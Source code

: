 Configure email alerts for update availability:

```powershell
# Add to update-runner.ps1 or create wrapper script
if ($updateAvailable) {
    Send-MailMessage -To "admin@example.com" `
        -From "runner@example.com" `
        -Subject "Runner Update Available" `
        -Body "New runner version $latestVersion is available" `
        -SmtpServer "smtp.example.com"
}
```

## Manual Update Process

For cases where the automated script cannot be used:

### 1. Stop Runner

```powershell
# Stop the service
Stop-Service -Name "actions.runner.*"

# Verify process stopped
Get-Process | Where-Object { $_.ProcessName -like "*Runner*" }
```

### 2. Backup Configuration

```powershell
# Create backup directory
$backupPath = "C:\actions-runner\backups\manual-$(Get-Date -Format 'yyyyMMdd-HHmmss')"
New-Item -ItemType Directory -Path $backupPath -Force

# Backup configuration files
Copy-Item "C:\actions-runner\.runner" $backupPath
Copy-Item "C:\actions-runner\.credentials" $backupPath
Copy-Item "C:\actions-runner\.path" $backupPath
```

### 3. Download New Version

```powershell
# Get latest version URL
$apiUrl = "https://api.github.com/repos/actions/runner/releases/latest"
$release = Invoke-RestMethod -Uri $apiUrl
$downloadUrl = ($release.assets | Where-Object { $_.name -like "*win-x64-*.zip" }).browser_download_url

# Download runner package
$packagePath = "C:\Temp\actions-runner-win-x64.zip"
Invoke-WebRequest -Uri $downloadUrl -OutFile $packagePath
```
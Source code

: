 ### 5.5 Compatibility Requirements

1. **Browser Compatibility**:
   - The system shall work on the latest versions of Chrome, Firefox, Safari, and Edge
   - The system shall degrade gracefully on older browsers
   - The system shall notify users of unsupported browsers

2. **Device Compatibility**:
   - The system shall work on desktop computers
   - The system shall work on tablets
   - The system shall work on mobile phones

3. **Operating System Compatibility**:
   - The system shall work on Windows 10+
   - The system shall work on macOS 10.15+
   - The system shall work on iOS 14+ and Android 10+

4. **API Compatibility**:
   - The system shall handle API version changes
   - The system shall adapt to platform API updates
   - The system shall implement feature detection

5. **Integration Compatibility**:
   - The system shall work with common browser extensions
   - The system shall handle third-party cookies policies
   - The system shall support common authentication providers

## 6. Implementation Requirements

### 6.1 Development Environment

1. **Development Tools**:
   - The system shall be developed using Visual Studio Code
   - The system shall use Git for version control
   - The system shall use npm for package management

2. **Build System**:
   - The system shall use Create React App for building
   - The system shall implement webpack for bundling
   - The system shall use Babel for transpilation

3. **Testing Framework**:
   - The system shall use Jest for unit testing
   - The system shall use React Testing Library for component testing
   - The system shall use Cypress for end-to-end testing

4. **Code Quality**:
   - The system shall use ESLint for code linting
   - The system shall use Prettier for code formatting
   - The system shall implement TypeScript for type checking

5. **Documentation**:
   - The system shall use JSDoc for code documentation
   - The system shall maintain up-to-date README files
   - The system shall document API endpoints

→ Task to carry out
Using the data above, reproduce every line exactly.

→ Answer box
Source code

: Configure email alerts for update availability:

```powershell
# Add to update-runner.ps1 or create wrapper script
if ($updateAvailable) {
    Send-MailMessage -To "admin@example.com" `
        -From "runner@example.com" `
        -Subject "Runner Update Available" `
        -Body "New runner version $latestVersion is available" `
        -SmtpServer "smtp.example.com"
}
```

## Manual Update Process

For cases where the automated script cannot be used:

### 1. Stop Runner

```powershell
# Stop the service
Stop-Service -Name "actions.runner.*"

# Verify process stopped
Get-Process | Where-Object { $_.ProcessName -like "*Runner*" }
```

### 2. Backup Configuration

```powershell
# Create backup directory
$backupPath = "C:\actions-runner\backups\manual-$(Get-Date -Format 'yyyyMMdd-HHmmss')"
New-Item -ItemType Directory -Path $backupPath -Force

# Backup configuration files
Copy-Item "C:\actions-runner\.runner" $backupPath
Copy-Item "C:\actions-runner\.credentials" $backupPath
Copy-Item "C:\actions-runner\.path" $backupPath
```

### 3. Download New Version

```powershell
# Get latest version URL
$apiUrl = "https://api.github.com/repos/actions/runner/releases/latest"
$release = Invoke-RestMethod -Uri $apiUrl
$downloadUrl = ($release.assets | Where-Object { $_.name -like "*win-x64-*.zip" }).browser_download_url

# Download runner package
$packagePath = "C:\Temp\actions-runner-win-x64.zip"
Invoke-WebRequest -Uri $downloadUrl -OutFile $packagePath
```
Source code

: ### 5.5 Compatibility Requirements

1. **Browser Compatibility**:
   - The system shall work on the latest versions of Chrome, Firefox, Safari, and Edge
   - The system shall degrade gracefully on older browsers
   - The system shall notify users of unsupported browsers

2. **Device Compatibility**:
   - The system shall work on desktop computers
   - The system shall work on tablets
   - The system shall work on mobile phones

3. **Operating System Compatibility**:
   - The system shall work on Windows 10+
   - The system shall work on macOS 10.15+
   - The system shall work on iOS 14+ and Android 10+

4. **API Compatibility**:
   - The system shall handle API version changes
   - The system shall adapt to platform API updates
   - The system shall implement feature detection

5. **Integration Compatibility**:
   - The system shall work with common browser extensions
   - The system shall handle third-party cookies policies
   - The system shall support common authentication providers

## 6. Implementation Requirements

### 6.1 Development Environment

1. **Development Tools**:
   - The system shall be developed using Visual Studio Code
   - The system shall use Git for version control
   - The system shall use npm for package management

2. **Build System**:
   - The system shall use Create React App for building
   - The system shall implement webpack for bundling
   - The system shall use Babel for transpilation

3. **Testing Framework**:
   - The system shall use Jest for unit testing
   - The system shall use React Testing Library for component testing
   - The system shall use Cypress for end-to-end testing

4. **Code Quality**:
   - The system shall use ESLint for code linting
   - The system shall use Prettier for code formatting
   - The system shall implement TypeScript for type checking

5. **Documentation**:
   - The system shall use JSDoc for code documentation
   - The system shall maintain up-to-date README files
   - The system shall document API endpoints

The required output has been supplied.